Are there any plans in place for Susan B. Anthony Pro-Life America to work with state legislatures on enforcing abortion medication restrictions?

Glenn: Around 20 states currently have prevented pill-by-mail abortion. They do require that in-person care prior to prescribing, and we think that's great, every state should have that in their policy. There are several states that currently don’t or could certainly strengthen their laws. And I think Georgia’s one [that] will likely be engaging in. There was a bill last year [Senate Bill 456] that came up short at the last minute, and so I think that’s definitely something their lawmakers are thinking about, and their lack of an explicit requirement for in-person care has been exploited over the past several years by the abortion industry. Companies have done studies in Georgia where they send pills by mail. So this is a real problem for their lawmakers and I think that the FDA’s recent statements are definitely going to be energizing for the members of their legislatures who see this as an issue.

Could prosecutors in states that ban medication abortion go after companies outside of the state that provides abortion medication?

Ma: If a state prosecutor is so emboldened to do such a thing — that is something that will likely be challenged.
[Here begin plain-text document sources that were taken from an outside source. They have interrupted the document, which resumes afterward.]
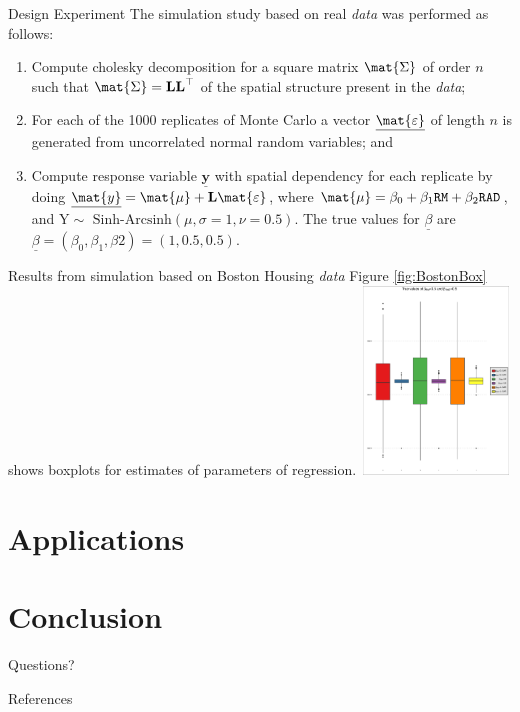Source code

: \documentclass[10pt,unknownkeysallowed]{beamer}
\begin{document}
\begin{frame}{ Design Experiment}
The simulation study based on real \textit{data} was performed as follows:
\begin{enumerate}
   \item Compute cholesky decomposition for a square matrix $\mat{\Sigma}$ of order $n$ such that $\mat{\Sigma}= \textbf{\textrm{L}}\textbf{\textrm{L}}^\top$ of the spatial structure present in the  \textit{data};
    \item  For each of the 1000 replicates of Monte Carlo a vector $\underline{\mat{\varepsilon}}$ of length $n$ is generated from uncorrelated normal random variables; and
    \item  Compute response variable $\underline{\mathbf{y}}$ with spatial dependency for each replicate by doing $\underline{\mat{y}}= \mat{\mu} + \textbf{\textrm{L}}\mat{\varepsilon}$, where $\mat{\mu} = \beta_0+ \beta_1\texttt{RM} + \beta_2\texttt{RAD}$, and $\textrm{Y}\sim \textrm{ Sinh-Arcsinh}(\mu,\sigma=1,\nu=0.5)$. The true values for $\underline{\beta}$ are
    $\underline{\beta}=(\beta_0,\beta_1,\beta2)=(1,0.5,0.5)$.
\end{enumerate}
\end{frame}

\begin{frame}{Results from simulation based on Boston Housing \textit{data}}
Figure \ref{fig:BostonBox} shows boxplots for estimates of parameters of regression.
\center\includegraphics[width=4cm,height=5cm]{Betas_Boston_boxplot.pdf}\label{fig:BostonBox}
\end{frame}

\section{Applications}



\section{Conclusion}

{
\begin{frame}[standout]
  Questions?
\end{frame}
}


\begin{frame}[allowframebreaks]{References}

  
  

\end{frame}
\end{document}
I think that the answer is that it will just have to be challenged.

The Washington Post reported that Texas state lawmakers are preparing legislation that would essentially enable internet providers to block certain medication abortion websites. What sort of red flags does that raise?

Ma: I think that there would be many constitutional arguments against such a piece of legislation that Texas is thinking about, or other states. From the state level every year anti-abortion legislatures just come up with more and more ways to restrict care from their citizens. I think a piece of legislation like that is incredibly problematic.